Opinion

National High Speed Rail can improve US economy

Editor’s note: Chelsea Lawliss is a member of the WISPIRG Transit Campaign Team.

The adage, “Rome wasn’t built in a day,” may seem as overused as the battle between Sconnies and Coasties. But in reality, there is a lot of truth to be taken from it; anything worth having is worth fighting for and takes time to get. When Kevin Bargnes said in an article printed last Friday (“Current High Speed Rail plan must upgrade, US lags behind”) that the $800 million that is going to help bring high-speed rail to Madison, on a global scale, “is not that impressive,” he had a point. In comparison to countries where a high-speed rail is a norm, the U.S. is seriously behind. However, it’s a starting point to an endeavor whose benefits will be more substantial than any argument about the ridiculousness of oversized sunglasses could ever hope to be.

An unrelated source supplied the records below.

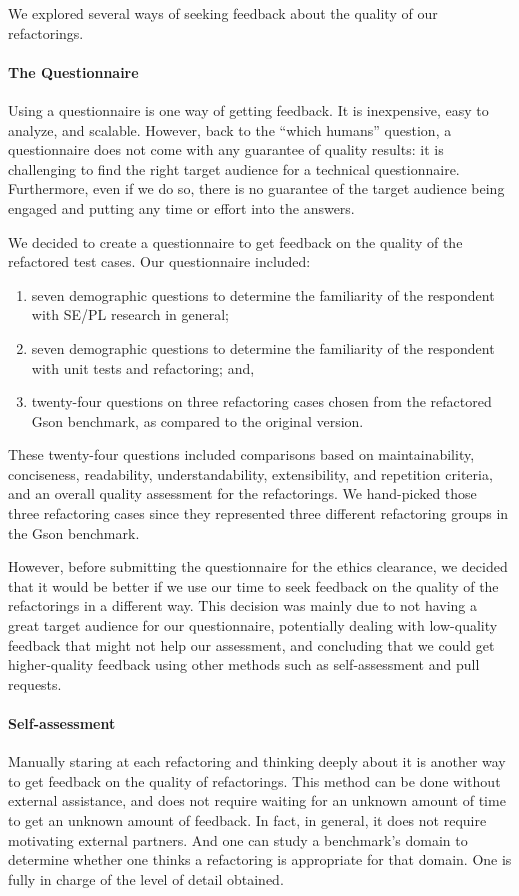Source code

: We explored several ways of seeking feedback about the quality of our
refactorings.

\paragraph{The Questionnaire}
Using a questionnaire is one way of getting feedback. It is
inexpensive, easy to analyze, and scalable. However, back to the
``which humans'' question, a questionnaire does not come with any
guarantee of quality results: it is challenging to find the right
target audience for a technical questionnaire. Furthermore, even if we
do so, there is no guarantee of the target audience being
engaged and putting any time or effort into the answers.

We decided to create a questionnaire to get feedback on the quality of the refactored test cases. Our questionnaire included:

\begin{enumerate}
  \item seven demographic questions to determine the familiarity of the respondent with SE/PL research in general;
  \item seven demographic questions to determine the familiarity of the respondent with unit tests and refactoring; and,
  \item twenty-four questions on three refactoring cases chosen from the refactored Gson benchmark, as compared to the original version.
\end{enumerate}

These twenty-four questions included comparisons based on maintainability, conciseness, readability, understandability, extensibility, and repetition criteria, and an overall quality assessment for the refactorings.
We hand-picked those three refactoring cases since they represented three different refactoring groups in the Gson benchmark.

However, before submitting the questionnaire for the ethics clearance, we decided that it would be better if we use our time to seek feedback on the quality of the refactorings in a different way. This decision was mainly due to not having a great target audience for our questionnaire, potentially dealing with low-quality feedback that might not help our assessment, and concluding that we could get higher-quality feedback using other methods such as self-assessment and pull requests.

\paragraph{Self-assessment}
Manually staring at each refactoring and thinking deeply about it is another way to get feedback on the quality of refactorings. This method can be done without external assistance, and does not require waiting for an unknown amount of time to get an unknown amount of feedback. In fact, in general, it does not require motivating external partners. And one can study a benchmark's domain to determine whether one thinks a refactoring is appropriate for that domain. One is fully in charge of the level of detail obtained.

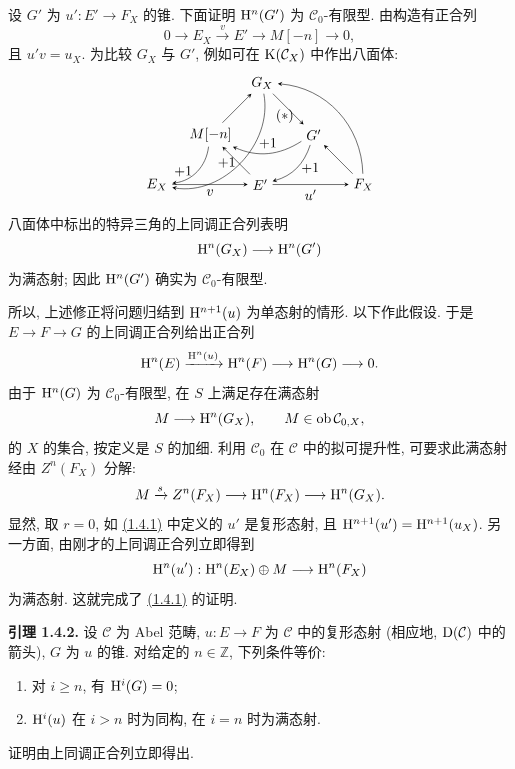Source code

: 设 \(G'\) 为 \(u':E'\to F_X\) 的锥. 下面证明 \(\Ho^n(G')\) 为 \(\mathcal C_0\)-有限型. 由构造有正合列
\[
  0\longrightarrow E_X\xrightarrow{v}E'\longrightarrow M[-n]\longrightarrow 0,
\]
且 \(u'v=u_X\). 为比较 \(G_X\) 与 \(G'\), 例如可在 \(\Kpx(\mathcal C_X)\) 中作出八面体:
\[
\begin{tikzpicture}[>=stealth,baseline=(GX.base),node distance=1.0cm]
  \node (EX) at (0,0) {$E_X$};
  \node (Ep) at (2.6,0) {$E'$};
  \node (FX) at (5.2,0) {$F_X$};
  \node (M)  at (1.35,1.25) {$M[-n]$};
  \node (GX) at (2.65,2.55) {$G_X$};
  \node (Gp) at (3.95,1.25) {$G'$};
  \node at (3.22,1.72) {$(*)$};
  \draw[->] (EX) -- node[below] {$v$} (Ep);
  \draw[->] (Ep) -- node[below] {$u'$} (FX);
  \draw[->] (Ep) -- (M);
  \draw[->] (M) -- (GX);
  \draw[->] (GX) -- (Gp);
  \draw[->] (FX) -- (Gp);
  \draw[->] (M) to[bend left=38] node[left] {$+1$} (EX);
  \draw[->] (Gp) to[bend left=28] node[above] {$+1$} (M);
  \draw[->] (Gp) to[bend left=28] node[right] {$+1$} (Ep);
  \draw[->] (GX) to[bend left=55] node[left] {$+1$} (EX);
  \draw[->] (FX) to[bend right=42] (GX);
\end{tikzpicture}
\]
八面体中标出的特异三角的上同调正合列表明
\[
  \Ho^n(G_X)\longrightarrow \Ho^n(G')
\]
为满态射; 因此 \(\Ho^n(G')\) 确实为 \(\mathcal C_0\)-有限型.

所以, 上述修正将问题归结到 \(\Ho^{n+1}(u)\) 为单态射的情形. 以下作此假设. 于是 \(E\to F\to G\) 的上同调正合列给出正合列
\[
  \Ho^n(E)\xrightarrow{\Ho^n(u)}
  \Ho^n(F)\longrightarrow \Ho^n(G)\longrightarrow 0.
\]
由于 \(\Ho^n(G)\) 为 \(\mathcal C_0\)-有限型, 在 \(S\) 上满足存在满态射
\[
  M\longrightarrow \Ho^n(G_X),\qquad M\in\Ob\mathcal C_{0,X},
\]
的 \(X\) 的集合, 按定义是 \(S\) 的加细. 利用 \(\mathcal C_0\) 在 \(\mathcal C\) 中的拟可提升性, 可要求此满态射经由 \(Z^n(F_X)\) 分解:
\[
  M\xrightarrow{s}Z^n(F_X)\longrightarrow \Ho^n(F_X)\longrightarrow \Ho^n(G_X).
\]
显然, 取 \(r=0\), 如 \hyperlink{sga6.e01.prop.1-4-1}{(1.4.1)} 中定义的 \(u'\) 是复形态射, 且 \(\Ho^{n+1}(u')=\Ho^{n+1}(u_X)\). 另一方面, 由刚才的上同调正合列立即得到
\[
  \Ho^n(u'):\Ho^n(E_X)\oplus M\longrightarrow \Ho^n(F_X)
\]
为满态射. 这就完成了 \hyperlink{sga6.e01.prop.1-4-1}{(1.4.1)} 的证明.

\textbf{引理 1.4.2.} 设 \(\mathcal C\) 为 Abel 范畴, \(u:E\to F\) 为 \(\mathcal C\) 中的复形态射 (相应地, \(\Dpx(\mathcal C)\) 中的箭头), \(G\) 为 \(u\) 的锥. 对给定的 \(n\in\mathbb Z\), 下列条件等价:
\begin{enumerate}[label=(\roman*)]
\item 对 \(i\geq n\), 有 \(\Ho^i(G)=0\);
\item \(\Ho^i(u)\) 在 \(i>n\) 时为同构, 在 \(i=n\) 时为满态射.
\end{enumerate}
证明由上同调正合列立即得出.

The Wisconsin Student Public Interest Research Group on campus has made it one of its main priorities to educate and encourage people not only to support high-speed rail, but also to prioritize fixing crumbling roads and bridges over new highway construction and to encourage our legislators to spend taxpayer money more efficiently.

This spring, Congress will decide how to spend transportation funds that are allocated every six years in a bill called SAFETEA-LU. What happens in the next few months in D.C. will determine how this money will be spent on transportation. WISPIRG realizes now is the time to get the people of Wisconsin excited about the prospect of better transit systems.

As a member of WISPIRG’s Transit Campaign team, I know WISPIRG’s platform rests on the goals of trying to reduce oil consumption, traffic congestion and global warming pollution. The numbers speak for themselves: a full bus removes 50 cars from the road, and the combined rail and bus systems reduce the nation’s oil consumption by 3.4 billion gallons, and those are only some of the statistics.

Arguments have been made that instituting high-speed rail on a national scale will be more costly than what the benefits are, and the jobs this project will make will only be temporary. Robert Poole, a transportation expert from the libertarian Reason Foundation said, “Spending money to speed up existing train lines isn’t considered cost effective because the fast lines require new and expensive tracks.” This is true, but we have to start somewhere.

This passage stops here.